By: Graham Lane
Manitobans mistake that Manitoba Hydro has worked for them. For the last 17 years it hasn’t. Under the NDP Hydro went from being the Province’s crown jewel to an albatross hung around the necks of ratepayers. As to selling it, no worries, there are no buyers.
The Manitoba Advantage — lowest electricity rates — survives only through creative accounting pushing out the implementation of further major rate hikes until an uneconomic expansion is finished. When Hydro’s accounting and rate-setting get ‘real’ and the house of cards comes tumbling down, then Manitobans will awaken and realize that the only winners from the unwise expansion were insiders, NDP politicians, suppliers of goods and services, American utilities, government’s core budget, and some First Nations — all showered by borrowed money that ratepayers will end up reimbursing.
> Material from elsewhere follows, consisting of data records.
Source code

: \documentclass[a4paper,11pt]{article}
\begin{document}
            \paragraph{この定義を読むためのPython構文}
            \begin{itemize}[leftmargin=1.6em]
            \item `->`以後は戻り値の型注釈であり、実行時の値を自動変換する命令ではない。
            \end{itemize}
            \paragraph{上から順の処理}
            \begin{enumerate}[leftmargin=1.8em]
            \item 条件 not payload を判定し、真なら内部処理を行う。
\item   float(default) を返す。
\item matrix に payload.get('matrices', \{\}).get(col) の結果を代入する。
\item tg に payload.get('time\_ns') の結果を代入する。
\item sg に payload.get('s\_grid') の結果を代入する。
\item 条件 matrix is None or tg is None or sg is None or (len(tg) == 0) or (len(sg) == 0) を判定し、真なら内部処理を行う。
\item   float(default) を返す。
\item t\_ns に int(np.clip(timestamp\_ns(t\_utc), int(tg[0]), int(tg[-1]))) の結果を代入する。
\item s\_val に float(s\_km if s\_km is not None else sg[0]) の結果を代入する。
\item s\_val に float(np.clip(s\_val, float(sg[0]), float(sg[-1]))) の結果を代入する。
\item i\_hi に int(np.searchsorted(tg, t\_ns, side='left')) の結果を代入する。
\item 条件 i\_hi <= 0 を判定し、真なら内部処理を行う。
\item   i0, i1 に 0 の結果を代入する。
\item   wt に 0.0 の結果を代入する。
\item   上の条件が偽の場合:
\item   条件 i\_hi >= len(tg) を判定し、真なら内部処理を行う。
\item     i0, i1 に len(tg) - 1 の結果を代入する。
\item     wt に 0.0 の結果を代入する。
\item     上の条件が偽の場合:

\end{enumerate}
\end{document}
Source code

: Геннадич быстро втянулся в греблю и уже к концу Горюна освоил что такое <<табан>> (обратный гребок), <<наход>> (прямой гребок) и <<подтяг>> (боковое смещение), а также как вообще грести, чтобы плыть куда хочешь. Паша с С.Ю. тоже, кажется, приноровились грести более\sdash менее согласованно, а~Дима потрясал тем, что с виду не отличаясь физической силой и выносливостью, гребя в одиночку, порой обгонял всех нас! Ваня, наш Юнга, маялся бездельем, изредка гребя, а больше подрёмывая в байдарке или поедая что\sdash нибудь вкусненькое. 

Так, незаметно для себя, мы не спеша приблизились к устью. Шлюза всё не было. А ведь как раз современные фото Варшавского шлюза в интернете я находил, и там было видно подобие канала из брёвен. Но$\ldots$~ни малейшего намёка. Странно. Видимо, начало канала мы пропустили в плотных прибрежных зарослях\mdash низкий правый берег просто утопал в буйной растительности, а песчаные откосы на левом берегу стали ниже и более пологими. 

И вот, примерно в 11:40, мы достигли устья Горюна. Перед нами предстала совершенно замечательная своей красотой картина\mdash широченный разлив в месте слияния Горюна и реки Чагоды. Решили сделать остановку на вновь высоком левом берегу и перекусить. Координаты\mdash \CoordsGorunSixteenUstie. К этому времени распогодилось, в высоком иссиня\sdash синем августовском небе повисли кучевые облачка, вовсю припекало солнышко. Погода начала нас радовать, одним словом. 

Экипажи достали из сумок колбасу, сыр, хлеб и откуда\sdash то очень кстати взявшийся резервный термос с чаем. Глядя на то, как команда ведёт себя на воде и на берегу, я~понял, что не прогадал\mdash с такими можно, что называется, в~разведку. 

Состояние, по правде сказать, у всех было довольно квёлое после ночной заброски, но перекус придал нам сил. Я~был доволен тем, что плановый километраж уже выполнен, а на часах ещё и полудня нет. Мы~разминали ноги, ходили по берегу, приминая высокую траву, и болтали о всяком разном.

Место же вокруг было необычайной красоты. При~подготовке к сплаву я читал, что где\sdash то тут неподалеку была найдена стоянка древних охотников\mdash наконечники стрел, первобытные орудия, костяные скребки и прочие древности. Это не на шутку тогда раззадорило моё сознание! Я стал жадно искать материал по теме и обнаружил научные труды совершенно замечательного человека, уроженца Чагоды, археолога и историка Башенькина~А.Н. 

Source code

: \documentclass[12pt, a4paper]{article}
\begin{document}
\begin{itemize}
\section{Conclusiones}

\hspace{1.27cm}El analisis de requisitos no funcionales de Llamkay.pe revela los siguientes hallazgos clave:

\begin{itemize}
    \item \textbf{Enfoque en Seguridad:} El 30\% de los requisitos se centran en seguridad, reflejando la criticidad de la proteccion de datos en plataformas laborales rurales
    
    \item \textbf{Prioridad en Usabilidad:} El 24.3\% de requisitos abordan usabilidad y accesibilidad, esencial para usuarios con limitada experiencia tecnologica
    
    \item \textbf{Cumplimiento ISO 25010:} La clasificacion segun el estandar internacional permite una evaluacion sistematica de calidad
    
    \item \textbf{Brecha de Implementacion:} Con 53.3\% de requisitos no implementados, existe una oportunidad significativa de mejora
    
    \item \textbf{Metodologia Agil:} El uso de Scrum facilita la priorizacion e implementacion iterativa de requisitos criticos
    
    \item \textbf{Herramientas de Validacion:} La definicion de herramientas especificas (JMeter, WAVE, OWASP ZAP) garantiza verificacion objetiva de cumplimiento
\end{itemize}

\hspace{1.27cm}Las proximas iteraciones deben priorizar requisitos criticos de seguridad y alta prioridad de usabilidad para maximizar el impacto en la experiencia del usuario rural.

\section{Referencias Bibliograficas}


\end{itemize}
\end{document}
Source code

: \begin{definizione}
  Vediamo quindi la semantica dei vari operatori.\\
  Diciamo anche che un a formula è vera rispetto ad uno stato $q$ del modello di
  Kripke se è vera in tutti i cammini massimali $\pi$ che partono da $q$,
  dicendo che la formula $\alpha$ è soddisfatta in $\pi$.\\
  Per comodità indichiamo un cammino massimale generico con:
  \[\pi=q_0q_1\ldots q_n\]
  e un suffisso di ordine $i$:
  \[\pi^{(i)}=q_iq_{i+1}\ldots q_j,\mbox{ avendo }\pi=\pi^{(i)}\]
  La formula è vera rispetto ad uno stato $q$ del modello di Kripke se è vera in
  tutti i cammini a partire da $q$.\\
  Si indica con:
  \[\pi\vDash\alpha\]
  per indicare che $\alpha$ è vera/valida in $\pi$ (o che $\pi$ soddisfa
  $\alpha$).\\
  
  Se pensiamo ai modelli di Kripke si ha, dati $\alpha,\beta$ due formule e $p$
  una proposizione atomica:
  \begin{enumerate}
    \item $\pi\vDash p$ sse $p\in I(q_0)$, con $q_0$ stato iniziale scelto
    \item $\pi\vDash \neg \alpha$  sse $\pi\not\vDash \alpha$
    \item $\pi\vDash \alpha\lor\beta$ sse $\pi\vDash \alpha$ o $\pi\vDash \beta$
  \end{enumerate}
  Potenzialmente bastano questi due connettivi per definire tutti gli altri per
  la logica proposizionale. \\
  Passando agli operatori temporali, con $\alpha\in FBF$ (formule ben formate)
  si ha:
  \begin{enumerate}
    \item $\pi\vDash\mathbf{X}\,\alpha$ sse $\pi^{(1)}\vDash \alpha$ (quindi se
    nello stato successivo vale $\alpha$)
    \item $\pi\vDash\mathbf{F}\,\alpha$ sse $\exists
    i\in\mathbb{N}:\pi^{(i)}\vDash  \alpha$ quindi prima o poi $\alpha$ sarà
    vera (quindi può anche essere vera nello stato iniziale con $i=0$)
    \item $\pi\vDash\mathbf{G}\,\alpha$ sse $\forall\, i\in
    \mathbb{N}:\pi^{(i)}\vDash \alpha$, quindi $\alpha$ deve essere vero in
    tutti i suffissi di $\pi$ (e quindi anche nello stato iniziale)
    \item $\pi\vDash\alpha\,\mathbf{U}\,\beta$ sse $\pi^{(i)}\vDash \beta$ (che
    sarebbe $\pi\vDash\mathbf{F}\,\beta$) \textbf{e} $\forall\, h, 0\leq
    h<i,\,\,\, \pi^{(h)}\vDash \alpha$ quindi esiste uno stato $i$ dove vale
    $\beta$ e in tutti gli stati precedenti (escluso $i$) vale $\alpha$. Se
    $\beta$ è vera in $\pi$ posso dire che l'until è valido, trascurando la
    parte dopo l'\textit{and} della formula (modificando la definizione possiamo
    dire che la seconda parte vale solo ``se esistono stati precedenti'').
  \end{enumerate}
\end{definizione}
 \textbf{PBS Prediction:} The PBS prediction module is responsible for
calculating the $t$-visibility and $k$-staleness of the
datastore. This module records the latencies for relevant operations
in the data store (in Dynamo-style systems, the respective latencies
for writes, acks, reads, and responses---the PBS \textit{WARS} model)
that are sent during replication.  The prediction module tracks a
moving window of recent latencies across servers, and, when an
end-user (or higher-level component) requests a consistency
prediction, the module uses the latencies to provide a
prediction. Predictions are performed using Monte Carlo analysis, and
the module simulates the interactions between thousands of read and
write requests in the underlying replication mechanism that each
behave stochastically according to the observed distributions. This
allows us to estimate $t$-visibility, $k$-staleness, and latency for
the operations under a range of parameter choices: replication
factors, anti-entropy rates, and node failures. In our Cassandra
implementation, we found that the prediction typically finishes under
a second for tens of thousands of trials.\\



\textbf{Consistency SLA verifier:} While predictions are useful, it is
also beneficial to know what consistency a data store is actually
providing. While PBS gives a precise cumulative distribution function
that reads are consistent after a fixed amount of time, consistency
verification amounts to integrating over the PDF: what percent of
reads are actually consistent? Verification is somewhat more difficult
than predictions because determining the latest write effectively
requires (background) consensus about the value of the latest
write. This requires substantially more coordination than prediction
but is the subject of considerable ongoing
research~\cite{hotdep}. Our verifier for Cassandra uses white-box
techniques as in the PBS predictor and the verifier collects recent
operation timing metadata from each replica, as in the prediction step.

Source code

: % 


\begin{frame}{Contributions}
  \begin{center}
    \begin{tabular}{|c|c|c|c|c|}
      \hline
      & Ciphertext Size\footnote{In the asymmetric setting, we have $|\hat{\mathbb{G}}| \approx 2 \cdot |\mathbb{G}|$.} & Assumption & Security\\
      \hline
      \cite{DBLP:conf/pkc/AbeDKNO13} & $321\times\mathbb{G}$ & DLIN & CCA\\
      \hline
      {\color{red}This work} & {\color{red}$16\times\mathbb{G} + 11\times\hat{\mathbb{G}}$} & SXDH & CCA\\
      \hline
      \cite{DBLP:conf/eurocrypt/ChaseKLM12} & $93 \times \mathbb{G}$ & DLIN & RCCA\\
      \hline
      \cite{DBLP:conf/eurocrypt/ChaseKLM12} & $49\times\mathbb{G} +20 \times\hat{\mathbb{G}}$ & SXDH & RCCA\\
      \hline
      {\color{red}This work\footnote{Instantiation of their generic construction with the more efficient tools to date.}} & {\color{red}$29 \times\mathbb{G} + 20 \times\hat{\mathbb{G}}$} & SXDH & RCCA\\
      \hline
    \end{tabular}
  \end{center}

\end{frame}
Hydro initially operated with two objectives — reliable electricity at lowest cost; this before being burdened by new prime directives by the Doer-Selinger regime.
While the provincial government hasn’t invested a dime in the utility, Hydro annually provides it with massive dollops of money (last year, $356 million), the true supplier of that being ratepayers. The NDP prevented Hydro from considering a much cheaper natural gas plant instead of risky expensive new dams. A gas plant in southern Manitoba would cost 3% of Hydro’s capital expansion plan, providing in-province reliability security against drought, operating only when needed.
Besides, a gas plant would be a 25-year commitment, not one for 100 years in a uncertain fast-changing market. By building new dams and transmission instead, the NDP boosted the short-term provincial economy, provided thousands of short-term jobs, enriched manufacturers and suppliers, trumpeted its allegiance to the ‘green’ lobby and assisted northern First Nations: all through borrowing. Politics trumping good policy — all to help the NDP win elections.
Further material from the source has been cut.